(WORK REQUEST):
Return only the line that contains "- New Menu Layouts + Versions available." and each line after it, through the last line of the data below, copied exactly.

== DATA EXTRACT

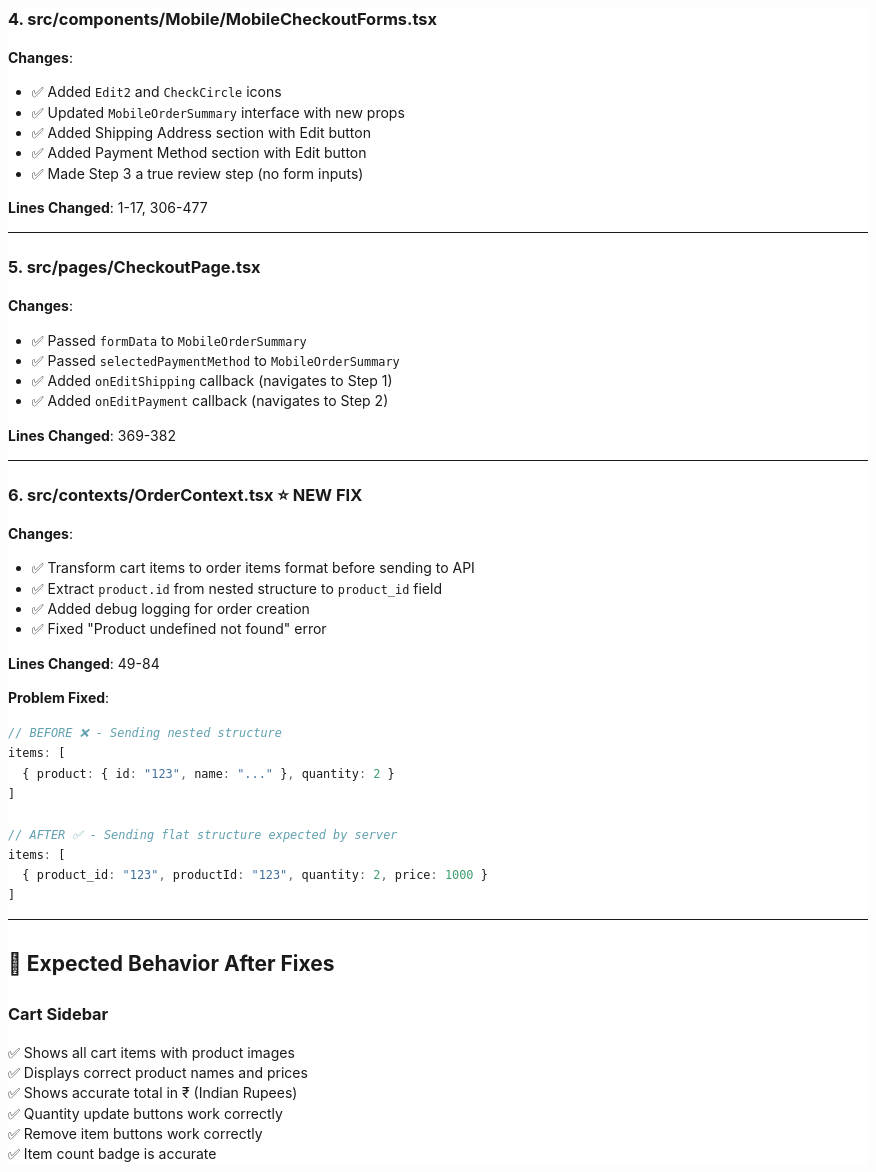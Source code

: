 
### 4. **src/components/Mobile/MobileCheckoutForms.tsx**
**Changes**:
- ✅ Added `Edit2` and `CheckCircle` icons
- ✅ Updated `MobileOrderSummary` interface with new props
- ✅ Added Shipping Address section with Edit button
- ✅ Added Payment Method section with Edit button
- ✅ Made Step 3 a true review step (no form inputs)

**Lines Changed**: 1-17, 306-477

---

### 5. **src/pages/CheckoutPage.tsx**
**Changes**:
- ✅ Passed `formData` to `MobileOrderSummary`
- ✅ Passed `selectedPaymentMethod` to `MobileOrderSummary`
- ✅ Added `onEditShipping` callback (navigates to Step 1)
- ✅ Added `onEditPayment` callback (navigates to Step 2)

**Lines Changed**: 369-382

---

### 6. **src/contexts/OrderContext.tsx** ⭐ NEW FIX
**Changes**:
- ✅ Transform cart items to order items format before sending to API
- ✅ Extract `product.id` from nested structure to `product_id` field
- ✅ Added debug logging for order creation
- ✅ Fixed "Product undefined not found" error

**Lines Changed**: 49-84

**Problem Fixed**:
```typescript
// BEFORE ❌ - Sending nested structure
items: [
  { product: { id: "123", name: "..." }, quantity: 2 }
]

// AFTER ✅ - Sending flat structure expected by server
items: [
  { product_id: "123", productId: "123", quantity: 2, price: 1000 }
]
```

---

## 🎯 Expected Behavior After Fixes

### **Cart Sidebar**
✅ Shows all cart items with product images  
✅ Displays correct product names and prices  
✅ Shows accurate total in ₹ (Indian Rupees)  
✅ Quantity update buttons work correctly  
✅ Remove item buttons work correctly  
✅ Item count badge is accurate  
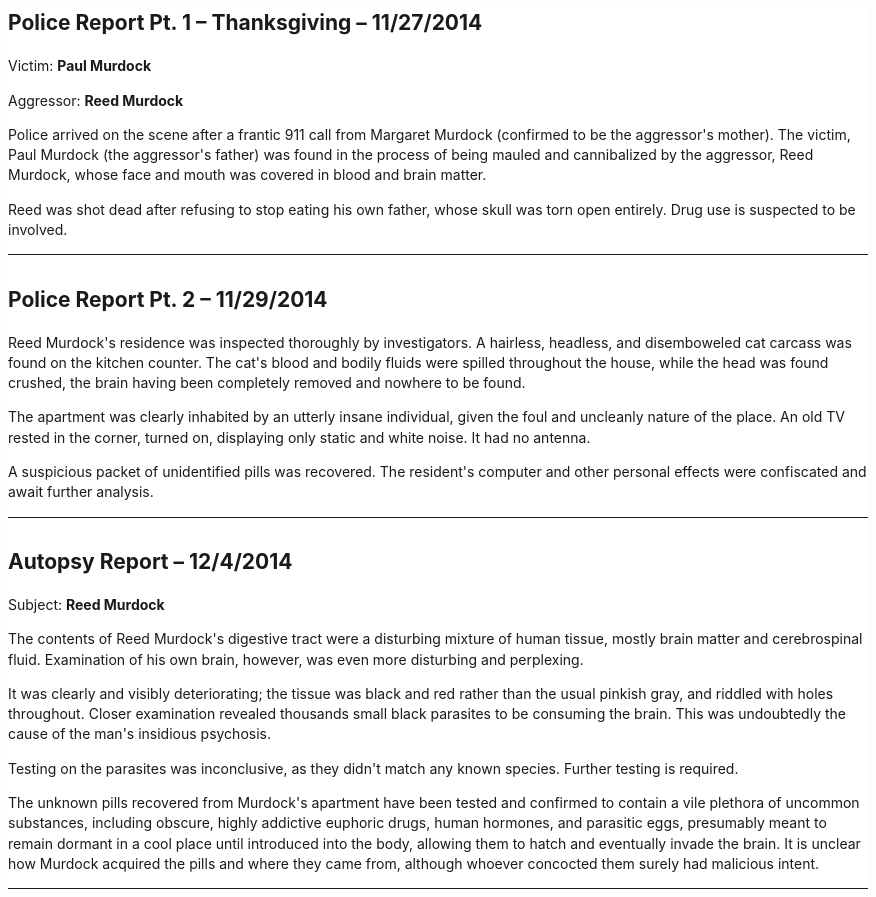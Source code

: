## Police Report Pt. 1 – Thanksgiving – 11/27/2014

Victim: **Paul Murdock**

Aggressor: **Reed Murdock**

Police arrived on the scene after a frantic 911 call from Margaret Murdock (confirmed to be the aggressor's mother). The victim, Paul Murdock (the aggressor's father) was found in the process of being mauled and cannibalized by the aggressor, Reed Murdock, whose face and mouth was covered in blood and brain matter.

Reed was shot dead after refusing to stop eating his own father, whose skull was torn open entirely. Drug use is suspected to be involved.

***

## Police Report Pt. 2 – 11/29/2014

Reed Murdock's residence was inspected thoroughly by investigators. A hairless, headless, and disemboweled cat carcass was found on the kitchen counter. The cat's blood and bodily fluids were spilled throughout the house, while the head was found crushed, the brain having been completely removed and nowhere to be found.

The apartment was clearly inhabited by an utterly insane individual, given the foul and uncleanly nature of the place. An old TV rested in the corner, turned on, displaying only static and white noise. It had no antenna.

A suspicious packet of unidentified pills was recovered. The resident's computer and other personal effects were confiscated and await further analysis.

***

## Autopsy Report – 12/4/2014

Subject: **Reed Murdock**

The contents of Reed Murdock's digestive tract were a disturbing mixture of human tissue, mostly brain matter and cerebrospinal fluid. Examination of his own brain, however, was even more disturbing and perplexing.

It was clearly and visibly deteriorating; the tissue was black and red rather than the usual pinkish gray, and riddled with holes throughout. Closer examination revealed thousands small black parasites to be consuming the brain. This was undoubtedly the cause of the man's insidious psychosis.

Testing on the parasites was inconclusive, as they didn't match any known species. Further testing is required.

The unknown pills recovered from Murdock's apartment have been tested and confirmed to contain a vile plethora of uncommon substances, including obscure, highly addictive euphoric drugs, human hormones, and parasitic eggs, presumably meant to remain dormant in a cool place until introduced into the body, allowing them to hatch and eventually invade the brain. It is unclear how Murdock acquired the pills and where they came from, although whoever concocted them surely had malicious intent.

***
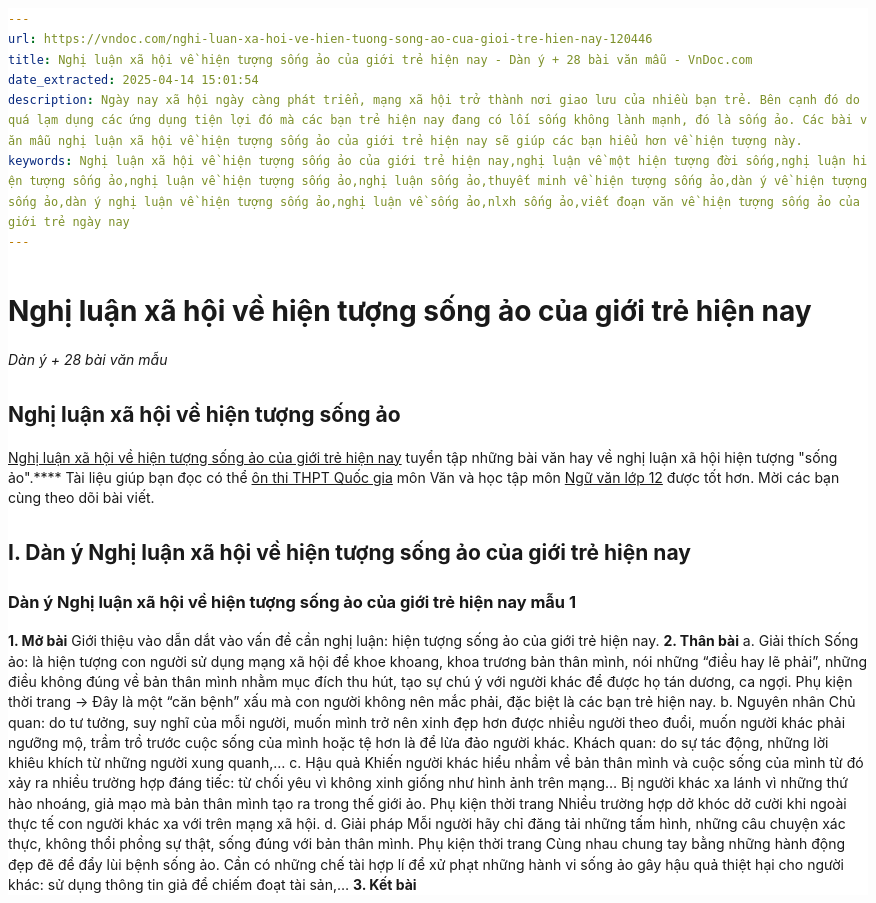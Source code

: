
 ```yaml
---
url: https://vndoc.com/nghi-luan-xa-hoi-ve-hien-tuong-song-ao-cua-gioi-tre-hien-nay-120446
title: Nghị luận xã hội về hiện tượng sống ảo của giới trẻ hiện nay - Dàn ý + 28 bài văn mẫu - VnDoc.com
date_extracted: 2025-04-14 15:01:54
description: Ngày nay xã hội ngày càng phát triển, mạng xã hội trở thành nơi giao lưu của nhiều bạn trẻ. Bên cạnh đó do quá lạm dụng các ứng dụng tiện lợi đó mà các bạn trẻ hiện nay đang có lối sống không lành mạnh, đó là sống ảo. Các bài văn mẫu nghị luận xã hội về hiện tượng sống ảo của giới trẻ hiện nay sẽ giúp các bạn hiểu hơn về hiện tượng này.
keywords: Nghị luận xã hội về hiện tượng sống ảo của giới trẻ hiện nay,nghị luận về một hiện tượng đời sống,nghị luận hiện tượng sống ảo,nghị luận về hiện tượng sống ảo,nghị luận sống ảo,thuyết minh về hiện tượng sống ảo,dàn ý về hiện tượng sống ảo,dàn ý nghị luận về hiện tượng sống ảo,nghị luận về sống ảo,nlxh sống ảo,viết đoạn văn về hiện tượng sống ảo của giới trẻ ngày nay
---
```


# Nghị luận xã hội về hiện tượng sống ảo của giới trẻ hiện nay
 _Dàn ý + 28 bài văn mẫu_
## Nghị luận xã hội về hiện tượng sống ảo
[Nghị luận xã hội về hiện tượng sống ảo của giới trẻ hiện nay](<https://vndoc.com/nghi-luan-xa-hoi-ve-hien-tuong-song-ao-cua-gioi-tre-hien-nay-120446>) tuyển tập những bài văn hay về nghị luận xã hội hiện tượng "sống ảo".**** Tài liệu giúp bạn đọc có thể [ôn thi THPT Quốc gia](<https://vndoc.com/thi-thpt-quoc-gia>) môn Văn và học tập môn [Ngữ văn lớp 12](<https://vndoc.com/ngu-van-lop12>) được tốt hơn. Mời các bạn cùng theo dõi bài viết.
## I. Dàn ý Nghị luận xã hội về hiện tượng sống ảo của giới trẻ hiện nay
### Dàn ý Nghị luận xã hội về hiện tượng sống ảo của giới trẻ hiện nay mẫu 1
**1\. Mở bài**
Giới thiệu vào dẫn dắt vào vấn đề cần nghị luận: hiện tượng sống ảo của giới trẻ hiện nay.
**2\. Thân bài**
a. Giải thích
Sống ảo: là hiện tượng con người sử dụng mạng xã hội để khoe khoang, khoa trương bản thân mình, nói những “điều hay lẽ phải”, những điều không đúng về bản thân mình nhằm mục đích thu hút, tạo sự chú ý với người khác để được họ tán dương, ca ngợi.
Phụ kiện thời trang
→ Đây là một “căn bệnh” xấu mà con người không nên mắc phải, đặc biệt là các bạn trẻ hiện nay.
b. Nguyên nhân
Chủ quan: do tư tưởng, suy nghĩ của mỗi người, muốn mình trở nên xinh đẹp hơn được nhiều người theo đuổi, muốn người khác phải ngưỡng mộ, trầm trồ trước cuộc sống của mình hoặc tệ hơn là để lừa đảo người khác.
Khách quan: do sự tác động, những lời khiêu khích từ những người xung quanh,…
c. Hậu quả
Khiến người khác hiểu nhầm về bản thân mình và cuộc sống của mình từ đó xảy ra nhiều trường hợp đáng tiếc: từ chối yêu vì không xinh giống như hình ảnh trên mạng…
Bị người khác xa lánh vì những thứ hào nhoáng, giả mạo mà bản thân mình tạo ra trong thế giới ảo.
Phụ kiện thời trang
Nhiều trường hợp dở khóc dở cười khi ngoài thực tế con người khác xa với trên mạng xã hội.
d. Giải pháp
Mỗi người hãy chỉ đăng tải những tấm hình, những câu chuyện xác thực, không thổi phồng sự thật, sống đúng với bản thân mình.
Phụ kiện thời trang
Cùng nhau chung tay bằng những hành động đẹp đẽ để đẩy lùi bệnh sống ảo.
Cần có những chế tài hợp lí để xử phạt những hành vi sống ảo gây hậu quả thiệt hại cho người khác: sử dụng thông tin giả để chiếm đoạt tài sản,…
**3\. Kết bài**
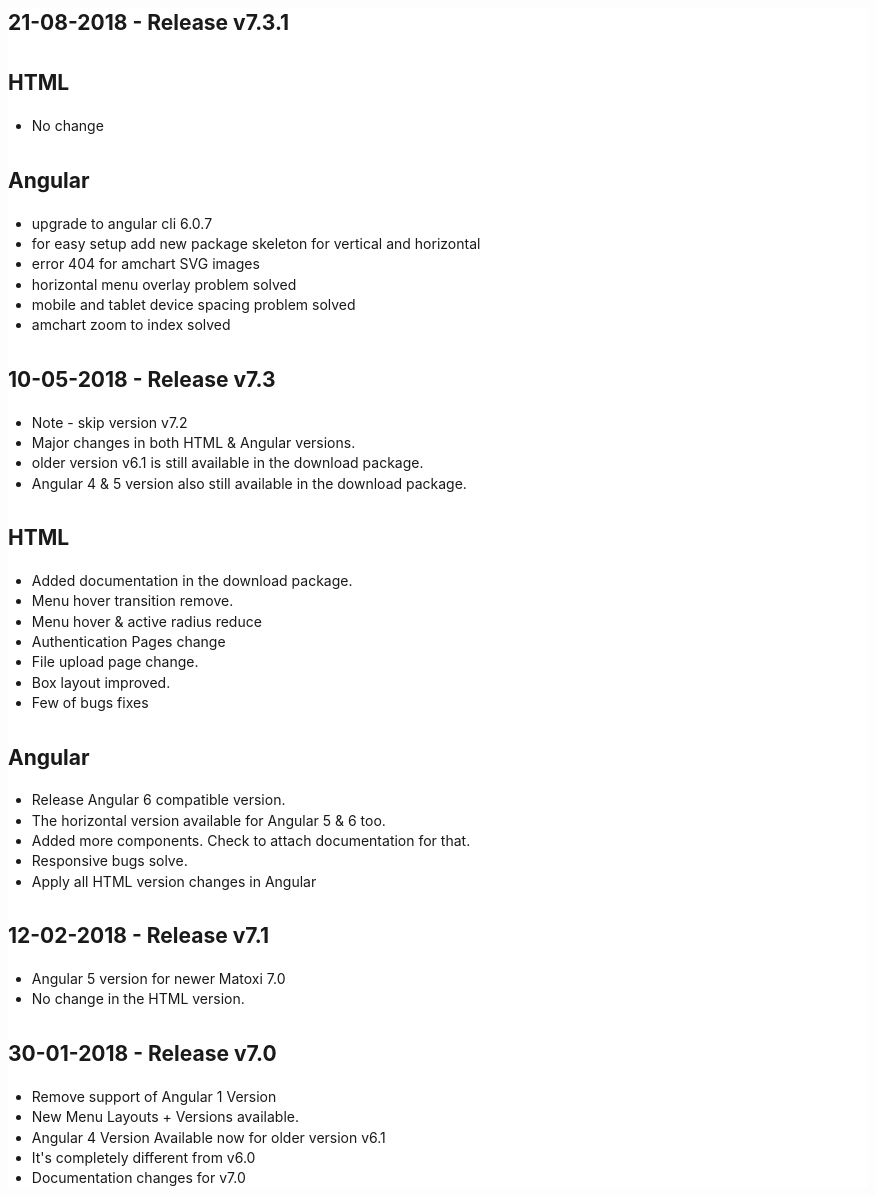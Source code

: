 21-08-2018 - Release v7.3.1
-----------------------------------
HTML
----------
- No change

Angular
----------
- upgrade to angular cli 6.0.7
- for easy setup add new package skeleton for vertical and horizontal
- error 404 for amchart SVG images
- horizontal menu overlay problem solved
- mobile and tablet device spacing problem solved
- amchart zoom to index solved

10-05-2018 - Release v7.3
-----------------------------------
- Note - skip version v7.2
- Major changes in both HTML &#38; Angular versions.
- older version v6.1 is still available in the download package.
- Angular 4 &#38; 5 version also still available in the download package.

HTML
--------
- Added documentation in the download package.
- Menu hover transition remove.
- Menu hover &#38; active radius reduce
- Authentication Pages change
- File upload page change.
- Box layout improved.
- Few of bugs fixes

Angular
---------
- Release Angular 6 compatible version.
- The horizontal version available for Angular 5 &#38; 6 too.
- Added more components. Check to attach documentation for that.
- Responsive bugs solve.
- Apply all HTML version changes in Angular

12-02-2018 - Release v7.1
-----------------------------------
- Angular 5 version for newer Matoxi 7.0
- No change in the HTML version.

30-01-2018 - Release v7.0
------------------------------------
- Remove support of Angular 1 Version
- New Menu Layouts + Versions available.
- Angular 4 Version Available now for older version v6.1
- It's completely  different from v6.0
- Documentation changes for v7.0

====

(ANSWER TO THE EXERCISE):
- New Menu Layouts + Versions available.
- Angular 4 Version Available now for older version v6.1
- It's completely  different from v6.0
- Documentation changes for v7.0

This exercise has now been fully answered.